Message ID | 20240115125707.1183-19-paul@xen.org (mailing list archive) |
---|---|
State | New, archived |
Headers | show |
Series | KVM: xen: update shared_info and vcpu_info handling | expand |
On Mon, Jan 15, 2024, Paul Durrant wrote: > From: Paul Durrant <pdurrant@amazon.com> > > Taking a write lock on a pfncache will be disruptive if the cache is *Unnecessarily* taking a write lock. Please save readers a bit of brain power and explain that this is beneificial when there are _unrelated_ invalidation. > heavily used (which only requires a read lock). Hence, in the MMU notifier > callback, take read locks on caches to check for a match; only taking a > write lock to actually perform an invalidation (after a another check). This doesn't have any dependency on this series, does it? I.e. this should be posted separately, and preferably with some performance data. Not having data isn't a sticking point, but it would be nice to verify that this isn't a pointless optimization.
On Tue, 2024-02-06 at 20:22 -0800, Sean Christopherson wrote: > On Mon, Jan 15, 2024, Paul Durrant wrote: > > From: Paul Durrant <pdurrant@amazon.com> > > > > Taking a write lock on a pfncache will be disruptive if the cache is > > *Unnecessarily* taking a write lock. No. Taking a write lock will be disrupting. Unnecessarily taking a write lock will be unnecessarily disrupting. Taking a write lock on a Thursday will be disrupting on a Thursday. But the key is that if the cache is heavily used, the user gets disrupted. > Please save readers a bit of brain power > and explain that this is beneificial when there are _unrelated_ invalidation. I don't understand what you're saying there. Paul's sentence did have an implicit "...so do that less then", but that didn't take much brain power to infer. > > heavily used (which only requires a read lock). Hence, in the MMU notifier > > callback, take read locks on caches to check for a match; only taking a > > write lock to actually perform an invalidation (after a another check). > > This doesn't have any dependency on this series, does it? I.e. this should be > posted separately, and preferably with some performance data. Not having data > isn't a sticking point, but it would be nice to verify that this isn't a > pointless optimization. No fundamental dependency, no. But it was triggered by the previous patch, which makes kvm_xen_set_evtchn_fast() use read_trylock() and makes it take the slow path when there's contention. It lives here just fine as part of the series.

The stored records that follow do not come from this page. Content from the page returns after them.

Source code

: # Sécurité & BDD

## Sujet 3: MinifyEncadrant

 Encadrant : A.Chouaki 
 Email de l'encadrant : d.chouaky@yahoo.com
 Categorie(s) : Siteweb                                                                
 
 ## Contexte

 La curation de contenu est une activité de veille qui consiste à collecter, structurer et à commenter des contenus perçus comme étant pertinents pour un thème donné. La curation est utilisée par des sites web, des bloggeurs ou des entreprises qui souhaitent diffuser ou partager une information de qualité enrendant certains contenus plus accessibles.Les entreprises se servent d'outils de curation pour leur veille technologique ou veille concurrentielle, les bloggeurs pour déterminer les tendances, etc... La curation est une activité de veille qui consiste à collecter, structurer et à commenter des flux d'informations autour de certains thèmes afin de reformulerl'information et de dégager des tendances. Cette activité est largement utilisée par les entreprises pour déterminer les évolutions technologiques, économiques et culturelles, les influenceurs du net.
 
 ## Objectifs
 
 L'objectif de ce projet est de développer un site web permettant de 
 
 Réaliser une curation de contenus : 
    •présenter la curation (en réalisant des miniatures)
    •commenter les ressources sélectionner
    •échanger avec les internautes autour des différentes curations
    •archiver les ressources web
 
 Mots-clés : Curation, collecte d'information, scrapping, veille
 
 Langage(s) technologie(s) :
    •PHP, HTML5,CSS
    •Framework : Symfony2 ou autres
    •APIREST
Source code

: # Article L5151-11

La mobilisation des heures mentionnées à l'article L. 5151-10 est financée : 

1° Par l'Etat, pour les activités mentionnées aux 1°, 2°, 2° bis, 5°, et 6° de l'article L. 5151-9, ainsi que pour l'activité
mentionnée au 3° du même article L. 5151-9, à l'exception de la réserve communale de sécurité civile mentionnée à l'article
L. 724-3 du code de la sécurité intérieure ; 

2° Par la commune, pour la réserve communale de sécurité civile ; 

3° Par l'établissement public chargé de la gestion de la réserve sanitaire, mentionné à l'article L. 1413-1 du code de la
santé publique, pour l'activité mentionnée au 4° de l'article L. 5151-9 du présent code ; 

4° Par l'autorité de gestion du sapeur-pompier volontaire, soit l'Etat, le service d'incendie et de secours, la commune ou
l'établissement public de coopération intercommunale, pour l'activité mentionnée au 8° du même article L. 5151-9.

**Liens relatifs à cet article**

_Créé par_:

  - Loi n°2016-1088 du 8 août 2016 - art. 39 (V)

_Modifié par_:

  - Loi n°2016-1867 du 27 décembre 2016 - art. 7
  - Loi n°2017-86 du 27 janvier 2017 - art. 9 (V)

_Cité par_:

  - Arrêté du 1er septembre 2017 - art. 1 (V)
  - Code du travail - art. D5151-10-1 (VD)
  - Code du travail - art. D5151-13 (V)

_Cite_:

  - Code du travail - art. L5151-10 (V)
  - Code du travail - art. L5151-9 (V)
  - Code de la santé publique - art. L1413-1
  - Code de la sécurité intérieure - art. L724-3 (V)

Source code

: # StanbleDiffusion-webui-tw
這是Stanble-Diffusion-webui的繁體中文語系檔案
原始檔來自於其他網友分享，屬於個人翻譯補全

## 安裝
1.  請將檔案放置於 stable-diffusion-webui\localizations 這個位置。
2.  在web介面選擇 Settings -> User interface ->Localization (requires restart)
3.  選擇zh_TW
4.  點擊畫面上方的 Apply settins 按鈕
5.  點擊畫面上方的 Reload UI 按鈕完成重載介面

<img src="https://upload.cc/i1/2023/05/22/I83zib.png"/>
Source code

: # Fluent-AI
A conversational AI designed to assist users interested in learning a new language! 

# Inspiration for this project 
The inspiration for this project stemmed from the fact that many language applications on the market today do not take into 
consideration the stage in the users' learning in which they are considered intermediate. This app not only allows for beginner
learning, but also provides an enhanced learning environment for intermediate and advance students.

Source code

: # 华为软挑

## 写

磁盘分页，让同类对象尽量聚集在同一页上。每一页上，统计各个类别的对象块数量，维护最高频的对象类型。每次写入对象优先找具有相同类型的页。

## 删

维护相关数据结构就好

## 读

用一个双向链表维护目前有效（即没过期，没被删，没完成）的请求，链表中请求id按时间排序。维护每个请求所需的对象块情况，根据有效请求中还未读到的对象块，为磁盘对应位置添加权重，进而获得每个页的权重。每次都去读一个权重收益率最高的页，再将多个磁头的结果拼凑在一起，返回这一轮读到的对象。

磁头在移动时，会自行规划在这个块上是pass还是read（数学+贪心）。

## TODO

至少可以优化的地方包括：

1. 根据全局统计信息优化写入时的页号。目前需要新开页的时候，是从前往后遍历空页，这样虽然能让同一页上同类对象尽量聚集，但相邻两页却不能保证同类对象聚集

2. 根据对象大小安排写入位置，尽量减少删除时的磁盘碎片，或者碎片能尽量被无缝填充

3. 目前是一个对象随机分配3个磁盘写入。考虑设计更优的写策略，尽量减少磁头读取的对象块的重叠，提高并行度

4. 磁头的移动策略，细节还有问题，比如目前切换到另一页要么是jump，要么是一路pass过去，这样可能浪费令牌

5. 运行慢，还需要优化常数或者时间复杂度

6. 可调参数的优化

On Tue, Feb 06, 2024, David Woodhouse wrote: > On Tue, 2024-02-06 at 20:22 -0800, Sean Christopherson wrote: > > On Mon, Jan 15, 2024, Paul Durrant wrote: > > > From: Paul Durrant <pdurrant@amazon.com> > > > > > > Taking a write lock on a pfncache will be disruptive if the cache is > > > > *Unnecessarily* taking a write lock. > > No. Taking a write lock will be disrupting. > > Unnecessarily taking a write lock will be unnecessarily disrupting. > > Taking a write lock on a Thursday will be disrupting on a Thursday. > > But the key is that if the cache is heavily used, the user gets > disrupted. If the invalidation is relevant, then this code is taking gpc->lock for write no matter what. The purpose of the changelog is to explain _why_ a patch adds value. > > Please save readers a bit of brain power > > and explain that this is beneificial when there are _unrelated_ invalidation. > > I don't understand what you're saying there. Paul's sentence did have > an implicit "...so do that less then", but that didn't take much brain > power to infer. I'm saying this: When processing mmu_notifier invalidations for gpc caches, pre-check for overlap with the invalidation event while holding gpc->lock for read, and only take gpc->lock for write if the cache needs to be invalidated. Doing a pre-check without taking gpc->lock for write avoids unnecessarily contending the lock for unrelated invalidations, which is very beneficial for caches that are heavily used (but rarely subjected to mmu_notifier invalidations). is much friendlier to readers than this: Taking a write lock on a pfncache will be disruptive if the cache is heavily used (which only requires a read lock). Hence, in the MMU notifier callback, take read locks on caches to check for a match; only taking a write lock to actually perform an invalidation (after a another check). Is it too much hand-holding, and bordering on stating the obvious? Maybe. But (a) a lot of people that read mailing lists and KVM code are *not* kernel experts, and (b) a changelog is written _once_, and read hundreds if not thousands of times. If we can save each reader even a few seconds, then taking an extra minute or two to write a more verbose changelog is a net win.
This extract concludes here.